(Given records begins)

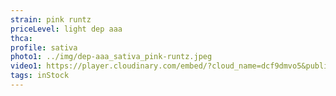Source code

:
 ```yaml
---
strain: pink runtz
priceLevel: light dep aaa
thca:
profile: sativa
photo1: ../img/dep-aaa_sativa_pink-runtz.jpeg
video1: https://player.cloudinary.com/embed/?cloud_name=dcf9dmvo5&public_id=dep-aaa_sativa_pink-runtz_focxk9&profile=flower
tags: inStock
---
```

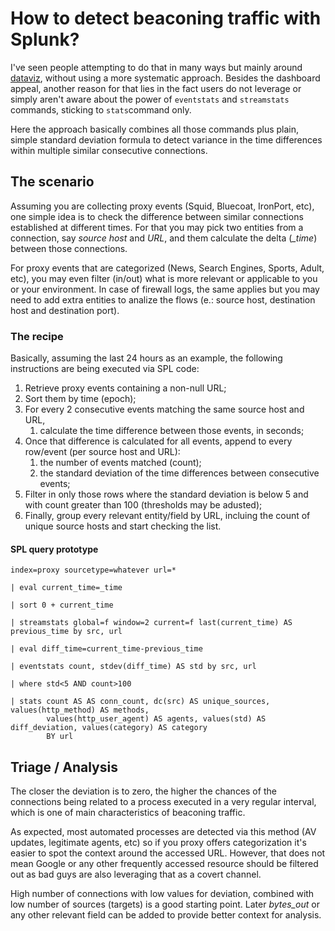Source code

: # How to detect beaconing traffic with Splunk?
I've seen people attempting to do that in many ways but mainly around [dataviz](https://pleasefeedthegeek.wordpress.com/2012/12/20/detecting-malware-beacons-using-splunk/), without using a more systematic approach. Besides the dashboard appeal, another reason for that lies in the fact users do not leverage or simply aren't aware about the power of `eventstats` and `streamstats` commands, sticking to `stats`command only.

Here the approach basically combines all those commands plus plain, simple standard deviation formula to detect variance in the time differences within multiple similar consecutive connections.

## The scenario
Assuming you are collecting proxy events (Squid, Bluecoat, IronPort, etc), one simple idea is to check the difference between similar connections established at different times. For that you may pick two entities from a connection, say *source host* and *URL*, and them calculate the delta (*_time*) between those connections.

For proxy events that are categorized (News, Search Engines, Sports, Adult, etc), you may even filter (in/out) what is more relevant or applicable to you or your environment. In case of firewall logs, the same applies but you may need to add extra entities to analize the flows (e.: source host, destination host and destination port).

### The recipe
Basically, assuming the last 24 hours as an example, the following instructions are being executed via SPL code:

1. Retrieve proxy events containing a non-null URL;
2. Sort them by time (epoch);
3. For every 2 consecutive events matching the same source host and URL,
    1. calculate the time difference between those events, in seconds;
4. Once that difference is calculated for all events, append to every row/event (per source host and URL):
    1. the number of events matched (count);
    2. the standard deviation of the time differences between consecutive events;
5. Filter in only those rows where the standard deviation is below 5 and with count greater than 100 (thresholds may be adusted);
6. Finally, group every relevant entity/field by URL, incluing the count of unique source hosts and start checking the list.

#### SPL query prototype
```
index=proxy sourcetype=whatever url=*

| eval current_time=_time

| sort 0 + current_time

| streamstats global=f window=2 current=f last(current_time) AS previous_time by src, url

| eval diff_time=current_time-previous_time

| eventstats count, stdev(diff_time) AS std by src, url 

| where std<5 AND count>100

| stats count AS AS conn_count, dc(src) AS unique_sources, values(http_method) AS methods,
        values(http_user_agent) AS agents, values(std) AS diff_deviation, values(category) AS category
        BY url
```
## Triage / Analysis
The closer the deviation is to zero, the higher the chances of the connections being related to a process executed in a very regular interval, which is one of main characteristics of beaconing traffic.

As expected, most automated processes are detected via this method (AV updates, legitimate agents, etc) so if you proxy offers categorization it's easier to spot the context around the accessed URL. However, that does not mean Google or any other frequently accessed resource should be filtered out as bad guys are also leveraging that as a covert channel.

High number of connections with low values for deviation, combined with low number of sources (targets) is a good starting point. Later *bytes_out* or any other relevant field can be added to provide better context for analysis.
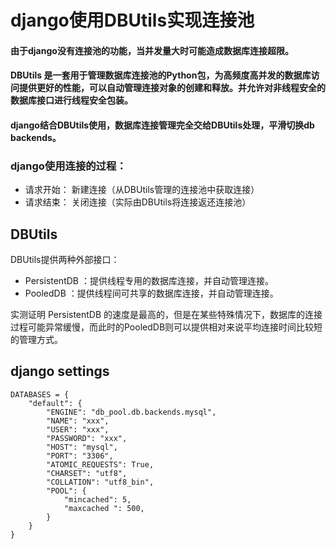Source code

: # django使用DBUtils实现连接池

#### 由于django没有连接池的功能，当并发量大时可能造成数据库连接超限。

#### DBUtils 是一套用于管理数据库连接池的Python包，为高频度高并发的数据库访问提供更好的性能，可以自动管理连接对象的创建和释放。并允许对非线程安全的数据库接口进行线程安全包装。

#### django结合DBUtils使用，数据库连接管理完全交给DBUtils处理，平滑切换db backends。

### django使用连接的过程：
* 请求开始： 新建连接（从DBUtils管理的连接池中获取连接）
* 请求结束： 关闭连接（实际由DBUtils将连接返还连接池）

## DBUtils
DBUtils提供两种外部接口：

* PersistentDB ：提供线程专用的数据库连接，并自动管理连接。
* PooledDB ：提供线程间可共享的数据库连接，并自动管理连接。

实测证明 PersistentDB 的速度是最高的，但是在某些特殊情况下，数据库的连接过程可能异常缓慢，而此时的PooledDB则可以提供相对来说平均连接时间比较短的管理方式。

## django settings
```
DATABASES = {
    "default": {
        "ENGINE": "db_pool.db.backends.mysql",
        "NAME": "xxx",
        "USER": "xxx",
        "PASSWORD": "xxx",
        "HOST": "mysql",
        "PORT": "3306",
        "ATOMIC_REQUESTS": True,
        "CHARSET": "utf8",
        "COLLATION": "utf8_bin",
        "POOL": {
            "mincached": 5,
            "maxcached ": 500,
        }
    }
}
```
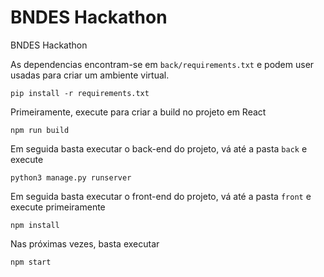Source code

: # BNDES Hackathon

BNDES Hackathon

As dependencias encontram-se em `back/requirements.txt` e podem user usadas para criar um ambiente virtual.

```
pip install -r requirements.txt
```

Primeiramente, execute para criar a build no projeto em React

```
npm run build
```

Em seguida basta executar o back-end do projeto, vá até a pasta `back` e execute

```
python3 manage.py runserver
```

Em seguida basta executar o front-end do projeto, vá até a pasta `front` e execute primeiramente

```
npm install
```

Nas próximas vezes, basta executar


```
npm start
```
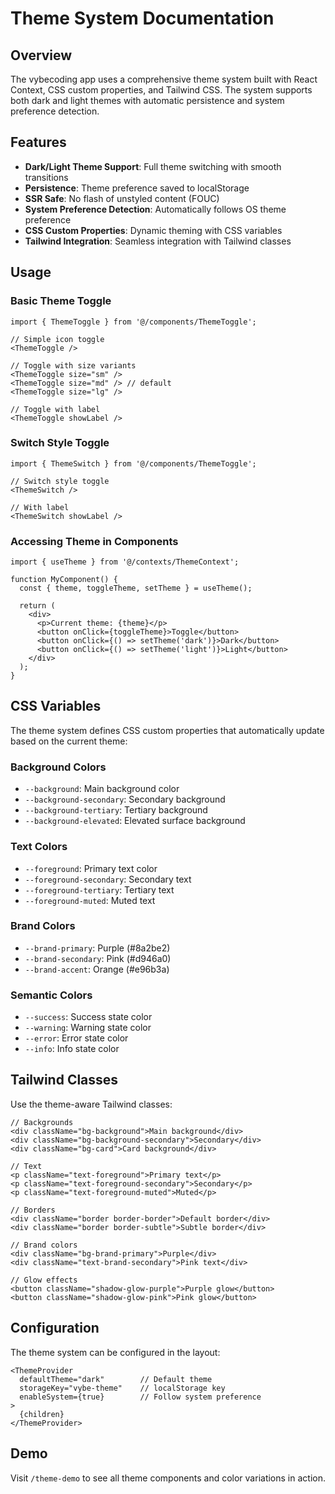 # Theme System Documentation

## Overview

The vybecoding app uses a comprehensive theme system built with React Context, CSS custom properties, and Tailwind CSS. The system supports both dark and light themes with automatic persistence and system preference detection.

## Features

- **Dark/Light Theme Support**: Full theme switching with smooth transitions
- **Persistence**: Theme preference saved to localStorage
- **SSR Safe**: No flash of unstyled content (FOUC)
- **System Preference Detection**: Automatically follows OS theme preference
- **CSS Custom Properties**: Dynamic theming with CSS variables
- **Tailwind Integration**: Seamless integration with Tailwind classes

## Usage

### Basic Theme Toggle

```tsx
import { ThemeToggle } from '@/components/ThemeToggle';

// Simple icon toggle
<ThemeToggle />

// Toggle with size variants
<ThemeToggle size="sm" />
<ThemeToggle size="md" /> // default
<ThemeToggle size="lg" />

// Toggle with label
<ThemeToggle showLabel />
```

### Switch Style Toggle

```tsx
import { ThemeSwitch } from '@/components/ThemeToggle';

// Switch style toggle
<ThemeSwitch />

// With label
<ThemeSwitch showLabel />
```

### Accessing Theme in Components

```tsx
import { useTheme } from '@/contexts/ThemeContext';

function MyComponent() {
  const { theme, toggleTheme, setTheme } = useTheme();
  
  return (
    <div>
      <p>Current theme: {theme}</p>
      <button onClick={toggleTheme}>Toggle</button>
      <button onClick={() => setTheme('dark')}>Dark</button>
      <button onClick={() => setTheme('light')}>Light</button>
    </div>
  );
}
```

## CSS Variables

The theme system defines CSS custom properties that automatically update based on the current theme:

### Background Colors
- `--background`: Main background color
- `--background-secondary`: Secondary background
- `--background-tertiary`: Tertiary background
- `--background-elevated`: Elevated surface background

### Text Colors
- `--foreground`: Primary text color
- `--foreground-secondary`: Secondary text
- `--foreground-tertiary`: Tertiary text
- `--foreground-muted`: Muted text

### Brand Colors
- `--brand-primary`: Purple (#8a2be2)
- `--brand-secondary`: Pink (#d946a0)
- `--brand-accent`: Orange (#e96b3a)

### Semantic Colors
- `--success`: Success state color
- `--warning`: Warning state color
- `--error`: Error state color
- `--info`: Info state color

## Tailwind Classes

Use the theme-aware Tailwind classes:

```tsx
// Backgrounds
<div className="bg-background">Main background</div>
<div className="bg-background-secondary">Secondary</div>
<div className="bg-card">Card background</div>

// Text
<p className="text-foreground">Primary text</p>
<p className="text-foreground-secondary">Secondary</p>
<p className="text-foreground-muted">Muted</p>

// Borders
<div className="border border-border">Default border</div>
<div className="border border-subtle">Subtle border</div>

// Brand colors
<div className="bg-brand-primary">Purple</div>
<div className="text-brand-secondary">Pink text</div>

// Glow effects
<button className="shadow-glow-purple">Purple glow</button>
<button className="shadow-glow-pink">Pink glow</button>
```

## Configuration

The theme system can be configured in the layout:

```tsx
<ThemeProvider
  defaultTheme="dark"        // Default theme
  storageKey="vybe-theme"    // localStorage key
  enableSystem={true}        // Follow system preference
>
  {children}
</ThemeProvider>
```

## Demo

Visit `/theme-demo` to see all theme components and color variations in action.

(Given records ends)

(Task requirements)
Each line that includes the string "Muted" should be copied from the data.

(Problem solution)
- `--foreground-muted`: Muted text
<p className="text-foreground-muted">Muted</p>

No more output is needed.